Exercise description
Find out how many lines in the records have the string "Running" in them, and state only that number.

[[ Input data open ]]

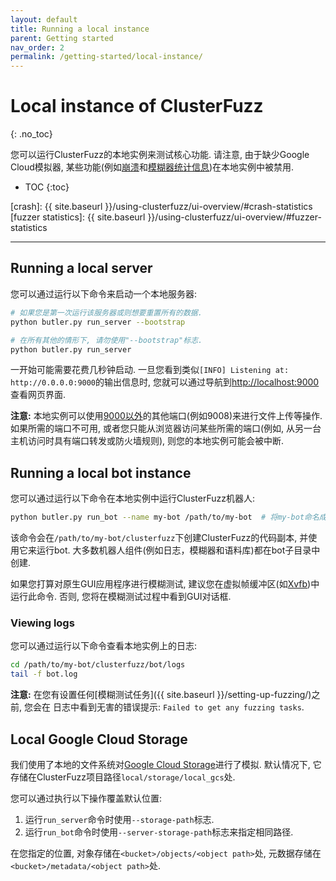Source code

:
```yaml
---
layout: default
title: Running a local instance
parent: Getting started
nav_order: 2
permalink: /getting-started/local-instance/
---
```


# Local instance of ClusterFuzz
{: .no_toc}

您可以运行ClusterFuzz的本地实例来测试核心功能. 请注意, 由于缺少Google Cloud模拟器, 某些功能(例如[崩溃]()和[模糊器统计信息]())在本地实例中被禁用. 

- TOC
{:toc}

[crash]: {{ site.baseurl }}/using-clusterfuzz/ui-overview/#crash-statistics
[fuzzer statistics]: {{ site.baseurl }}/using-clusterfuzz/ui-overview/#fuzzer-statistics

---

## Running a local server

您可以通过运行以下命令来启动一个本地服务器:

```bash
# 如果您是第一次运行该服务器或则想要重置所有的数据.
python butler.py run_server --bootstrap

# 在所有其他的情形下, 请勿使用"--bootstrap"标志.
python butler.py run_server
```

一开始可能需要花费几秒钟启动. 一旦您看到类似`[INFO] Listening at: http://0.0.0.0:9000`的输出信息时, 您就可以通过导航到[http://localhost:9000](http://localhost:9000)查看网页界面.

**注意:** 本地实例可以使用[9000以外](https://github.com/google/clusterfuzz/blob/master/src/local/butler/constants.py)的其他端口(例如9008)来进行文件上传等操作. 如果所需的端口不可用, 或者您只能从浏览器访问某些所需的端口(例如, 从另一台主机访问时具有端口转发或防火墙规则), 则您的本地实例可能会被中断.

## Running a local bot instance

您可以通过运行以下命令在本地实例中运行ClusterFuzz机器人:

```bash
python butler.py run_bot --name my-bot /path/to/my-bot  # 将my-bot命名成其他名称
```


该命令会在`/path/to/my-bot/clusterfuzz`下创建ClusterFuzz的代码副本, 并使用它来运行bot. 大多数机器人组件(例如日志，模糊器和语料库)都在bot子目录中创建.

如果您打算对原生GUI应用程序进行模糊测试, 建议您在虚拟帧缓冲区(如[Xvfb](https://en.wikipedia.org/wiki/Xvfb))中运行此命令. 否则, 您将在模糊测试过程中看到GUI对话框.

### Viewing logs

您可以通过运行以下命令查看本地实例上的日志:

```bash
cd /path/to/my-bot/clusterfuzz/bot/logs
tail -f bot.log
```

**注意:** 在您有设置任何[模糊测试任务]({{ site.baseurl }}/setting-up-fuzzing/)之前, 您会在 日志中看到无害的错误提示: `Failed to get any fuzzing tasks`. 

## Local Google Cloud Storage

我们使用了本地的文件系统对[Google Cloud Storage]进行了模拟. 默认情况下, 它存储在ClusterFuzz项目路径`local/storage/local_gcs`处.

您可以通过执行以下操作覆盖默认位置:

1. 运行`run_server`命令时使用`--storage-path`标志.
2. 运行`run_bot`命令时使用`--server-storage-path`标志来指定相同路径. 

在您指定的位置, 对象存储在`<bucket>/objects/<object path>`处, 元数据存储在`<bucket>/metadata/<object path>`处. 

[Google Cloud Storage]: https://cloud.google.com/storage/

[[ Input data closed ]]

Task solution
3